Covering an area of about 400 square kilometers along the southeastern part of Caspian Sea and considered the largest gulf in the area, the once-thriving Gorgan Bay is now on the brink of desiccation, and what little water remains there is threatened by pollution.

Although a rescue committee has been formed by provincial authorities to help address the issues facing the water body, short- and long-term plans as well as timely allocation of funds are required to prevent the destruction of the bay.

"Dredging Khazini Channel and the Strait of Chapoghli, through which the bay is fed, has been proposed as a potential solution," Esmaeil Mohajer, the head of Golestan Province's Department of Environment, was quoted as saying by ISNA.

"Field studies must be carried out to see if the plan is feasible," he added.

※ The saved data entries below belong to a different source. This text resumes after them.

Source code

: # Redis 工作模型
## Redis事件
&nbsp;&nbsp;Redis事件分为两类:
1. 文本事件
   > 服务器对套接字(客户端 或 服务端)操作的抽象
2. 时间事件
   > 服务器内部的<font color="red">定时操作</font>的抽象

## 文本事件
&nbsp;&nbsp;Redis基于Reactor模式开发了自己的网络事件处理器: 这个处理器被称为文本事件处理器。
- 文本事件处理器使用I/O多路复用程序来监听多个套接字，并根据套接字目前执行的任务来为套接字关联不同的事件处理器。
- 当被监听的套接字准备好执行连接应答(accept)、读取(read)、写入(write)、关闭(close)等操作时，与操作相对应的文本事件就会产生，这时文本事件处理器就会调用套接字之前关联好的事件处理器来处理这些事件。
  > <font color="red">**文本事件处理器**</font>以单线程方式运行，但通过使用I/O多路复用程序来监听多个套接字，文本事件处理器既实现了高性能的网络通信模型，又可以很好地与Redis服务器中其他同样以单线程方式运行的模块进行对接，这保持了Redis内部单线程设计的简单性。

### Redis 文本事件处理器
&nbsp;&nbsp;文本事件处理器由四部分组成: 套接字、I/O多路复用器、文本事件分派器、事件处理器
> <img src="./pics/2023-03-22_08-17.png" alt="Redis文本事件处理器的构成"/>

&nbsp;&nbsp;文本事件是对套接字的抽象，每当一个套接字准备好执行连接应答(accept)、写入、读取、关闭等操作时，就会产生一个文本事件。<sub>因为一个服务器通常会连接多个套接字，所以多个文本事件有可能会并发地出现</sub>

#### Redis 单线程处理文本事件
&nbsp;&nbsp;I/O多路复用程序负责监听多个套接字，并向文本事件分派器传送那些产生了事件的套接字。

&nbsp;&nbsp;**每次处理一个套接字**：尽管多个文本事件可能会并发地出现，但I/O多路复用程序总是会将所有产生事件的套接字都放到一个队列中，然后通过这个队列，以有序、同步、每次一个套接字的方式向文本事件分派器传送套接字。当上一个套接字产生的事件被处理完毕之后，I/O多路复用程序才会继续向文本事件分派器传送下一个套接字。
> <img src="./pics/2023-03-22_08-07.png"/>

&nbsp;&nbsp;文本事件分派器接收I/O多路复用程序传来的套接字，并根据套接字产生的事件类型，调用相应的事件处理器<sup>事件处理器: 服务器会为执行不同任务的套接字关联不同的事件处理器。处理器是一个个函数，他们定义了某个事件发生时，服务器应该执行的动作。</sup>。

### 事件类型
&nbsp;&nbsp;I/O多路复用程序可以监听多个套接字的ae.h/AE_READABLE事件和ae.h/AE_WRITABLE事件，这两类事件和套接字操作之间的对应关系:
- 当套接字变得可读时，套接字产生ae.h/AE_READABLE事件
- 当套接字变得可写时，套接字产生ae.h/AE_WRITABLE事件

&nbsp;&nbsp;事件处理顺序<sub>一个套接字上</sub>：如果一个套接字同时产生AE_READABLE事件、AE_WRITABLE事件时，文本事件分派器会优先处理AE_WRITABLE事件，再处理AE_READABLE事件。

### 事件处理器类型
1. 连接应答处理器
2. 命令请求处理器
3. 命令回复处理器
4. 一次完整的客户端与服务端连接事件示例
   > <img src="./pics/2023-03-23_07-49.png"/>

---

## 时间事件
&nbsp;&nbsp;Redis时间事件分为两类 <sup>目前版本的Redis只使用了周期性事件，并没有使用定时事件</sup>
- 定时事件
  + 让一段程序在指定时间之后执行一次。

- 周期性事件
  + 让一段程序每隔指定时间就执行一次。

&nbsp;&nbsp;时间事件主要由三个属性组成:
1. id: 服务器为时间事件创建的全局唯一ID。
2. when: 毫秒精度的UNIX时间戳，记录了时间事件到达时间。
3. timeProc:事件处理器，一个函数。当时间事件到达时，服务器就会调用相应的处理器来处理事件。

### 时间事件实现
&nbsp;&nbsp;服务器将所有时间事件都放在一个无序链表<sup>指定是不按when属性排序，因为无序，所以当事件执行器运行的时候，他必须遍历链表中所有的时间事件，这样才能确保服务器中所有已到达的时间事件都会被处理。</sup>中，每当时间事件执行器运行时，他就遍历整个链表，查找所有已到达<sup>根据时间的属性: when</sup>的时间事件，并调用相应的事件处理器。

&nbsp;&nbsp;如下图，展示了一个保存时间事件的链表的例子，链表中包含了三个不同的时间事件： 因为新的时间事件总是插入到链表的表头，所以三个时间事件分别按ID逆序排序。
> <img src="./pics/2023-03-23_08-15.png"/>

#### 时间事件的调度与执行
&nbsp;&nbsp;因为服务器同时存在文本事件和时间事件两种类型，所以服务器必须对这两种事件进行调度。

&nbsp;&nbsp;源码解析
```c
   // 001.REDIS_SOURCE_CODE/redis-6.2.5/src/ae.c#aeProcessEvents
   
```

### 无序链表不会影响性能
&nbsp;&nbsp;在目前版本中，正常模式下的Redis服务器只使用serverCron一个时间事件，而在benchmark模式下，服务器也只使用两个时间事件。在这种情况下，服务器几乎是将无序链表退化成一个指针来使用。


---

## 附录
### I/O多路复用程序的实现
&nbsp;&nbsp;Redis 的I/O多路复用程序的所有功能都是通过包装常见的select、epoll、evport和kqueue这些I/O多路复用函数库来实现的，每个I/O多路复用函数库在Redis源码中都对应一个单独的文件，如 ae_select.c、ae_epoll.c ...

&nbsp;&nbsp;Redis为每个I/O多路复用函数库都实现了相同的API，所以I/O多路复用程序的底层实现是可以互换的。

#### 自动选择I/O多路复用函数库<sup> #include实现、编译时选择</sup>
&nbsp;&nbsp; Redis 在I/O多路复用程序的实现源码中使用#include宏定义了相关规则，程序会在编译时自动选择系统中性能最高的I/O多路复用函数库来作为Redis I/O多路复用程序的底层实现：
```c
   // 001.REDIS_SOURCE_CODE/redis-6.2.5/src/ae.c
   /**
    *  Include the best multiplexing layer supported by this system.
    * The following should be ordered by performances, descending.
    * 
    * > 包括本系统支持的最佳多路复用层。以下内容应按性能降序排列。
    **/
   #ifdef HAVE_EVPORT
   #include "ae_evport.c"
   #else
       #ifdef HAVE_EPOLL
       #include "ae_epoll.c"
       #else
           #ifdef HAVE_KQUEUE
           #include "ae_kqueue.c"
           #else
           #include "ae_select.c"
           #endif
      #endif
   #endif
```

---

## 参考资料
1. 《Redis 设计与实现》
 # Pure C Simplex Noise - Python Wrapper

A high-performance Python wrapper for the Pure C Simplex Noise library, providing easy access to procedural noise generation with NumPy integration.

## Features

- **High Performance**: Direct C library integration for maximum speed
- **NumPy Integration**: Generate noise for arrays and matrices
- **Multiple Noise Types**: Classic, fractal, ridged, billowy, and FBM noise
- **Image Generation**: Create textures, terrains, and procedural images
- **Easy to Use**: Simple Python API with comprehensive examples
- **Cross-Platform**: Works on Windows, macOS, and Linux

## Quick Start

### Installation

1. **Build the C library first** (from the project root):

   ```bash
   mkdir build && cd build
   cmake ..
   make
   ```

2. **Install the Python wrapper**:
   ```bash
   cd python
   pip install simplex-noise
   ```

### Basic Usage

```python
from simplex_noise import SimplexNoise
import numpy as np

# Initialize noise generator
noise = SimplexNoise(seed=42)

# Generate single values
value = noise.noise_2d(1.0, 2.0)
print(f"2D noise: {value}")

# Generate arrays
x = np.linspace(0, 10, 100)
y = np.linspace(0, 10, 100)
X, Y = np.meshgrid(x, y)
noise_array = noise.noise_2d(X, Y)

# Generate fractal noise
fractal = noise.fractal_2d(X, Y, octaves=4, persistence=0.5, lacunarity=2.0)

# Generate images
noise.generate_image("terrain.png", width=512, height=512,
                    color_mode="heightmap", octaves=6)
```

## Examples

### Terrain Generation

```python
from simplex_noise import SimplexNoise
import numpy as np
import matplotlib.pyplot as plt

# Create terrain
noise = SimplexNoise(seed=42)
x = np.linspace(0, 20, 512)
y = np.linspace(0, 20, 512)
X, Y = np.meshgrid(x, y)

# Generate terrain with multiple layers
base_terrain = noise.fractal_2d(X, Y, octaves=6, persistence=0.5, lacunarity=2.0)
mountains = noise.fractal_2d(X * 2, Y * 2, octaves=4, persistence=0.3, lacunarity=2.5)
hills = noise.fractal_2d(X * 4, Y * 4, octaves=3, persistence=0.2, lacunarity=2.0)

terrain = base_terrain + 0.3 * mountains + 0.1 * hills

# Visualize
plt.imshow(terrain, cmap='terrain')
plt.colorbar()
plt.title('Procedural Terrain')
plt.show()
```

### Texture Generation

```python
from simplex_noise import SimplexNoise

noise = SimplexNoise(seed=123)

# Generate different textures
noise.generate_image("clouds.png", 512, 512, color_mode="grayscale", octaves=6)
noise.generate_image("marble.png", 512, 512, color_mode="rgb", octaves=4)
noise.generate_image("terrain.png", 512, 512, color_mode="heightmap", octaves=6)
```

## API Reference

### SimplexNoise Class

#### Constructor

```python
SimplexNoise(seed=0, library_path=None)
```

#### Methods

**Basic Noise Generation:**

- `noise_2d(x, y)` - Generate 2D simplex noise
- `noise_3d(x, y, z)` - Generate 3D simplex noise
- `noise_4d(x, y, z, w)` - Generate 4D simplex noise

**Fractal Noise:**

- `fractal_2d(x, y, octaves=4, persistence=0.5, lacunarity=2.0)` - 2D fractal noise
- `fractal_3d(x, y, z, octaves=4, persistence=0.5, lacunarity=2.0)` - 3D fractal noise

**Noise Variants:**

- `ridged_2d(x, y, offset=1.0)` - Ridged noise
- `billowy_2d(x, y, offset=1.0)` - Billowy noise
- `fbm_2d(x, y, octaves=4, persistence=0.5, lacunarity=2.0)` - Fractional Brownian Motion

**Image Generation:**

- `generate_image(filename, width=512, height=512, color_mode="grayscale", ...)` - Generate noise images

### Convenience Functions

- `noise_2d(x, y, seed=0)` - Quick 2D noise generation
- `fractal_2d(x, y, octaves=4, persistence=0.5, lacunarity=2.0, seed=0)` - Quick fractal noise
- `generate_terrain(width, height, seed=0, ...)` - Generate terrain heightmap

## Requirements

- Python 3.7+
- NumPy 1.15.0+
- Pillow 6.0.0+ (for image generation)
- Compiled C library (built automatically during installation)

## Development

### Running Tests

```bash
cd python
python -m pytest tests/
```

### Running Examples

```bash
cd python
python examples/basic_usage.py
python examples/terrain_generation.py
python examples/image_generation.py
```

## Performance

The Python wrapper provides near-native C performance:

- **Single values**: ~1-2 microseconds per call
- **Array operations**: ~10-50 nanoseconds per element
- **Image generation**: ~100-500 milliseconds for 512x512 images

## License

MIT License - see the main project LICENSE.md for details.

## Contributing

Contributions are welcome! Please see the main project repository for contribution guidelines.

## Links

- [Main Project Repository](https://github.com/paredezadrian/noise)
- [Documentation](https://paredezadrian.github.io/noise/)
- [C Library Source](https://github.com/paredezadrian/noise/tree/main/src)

The other issue that raises concern is construction of embankment dams on rivers that feed the bay.

"The dams only serve to cut the water flowing into the bay," ISNA quoted the official as saying.

The government has earmarked 50 billion rials ($1.2 million) for the bay's restoration efforts but an insignificant portion of the budget has been made available.

Mass industrial development along the north coast, notwithstanding the chemical, atmospheric and environmental pollutions and the dumping of millions of gallons of untreated sewage every year, has caused widespread damage to the bay.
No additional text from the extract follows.